ABOUT THIS TASK. Could you set down every record exactly as it appears?

EXERCISE DATA.

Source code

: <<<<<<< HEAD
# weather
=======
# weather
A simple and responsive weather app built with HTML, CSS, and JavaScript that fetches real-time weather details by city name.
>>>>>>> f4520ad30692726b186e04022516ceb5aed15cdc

RESULT BELOW.
Source code

: <<<<<<< HEAD
# weather
=======
# weather
A simple and responsive weather app built with HTML, CSS, and JavaScript that fetches real-time weather details by city name.
>>>>>>> f4520ad30692726b186e04022516ceb5aed15cdc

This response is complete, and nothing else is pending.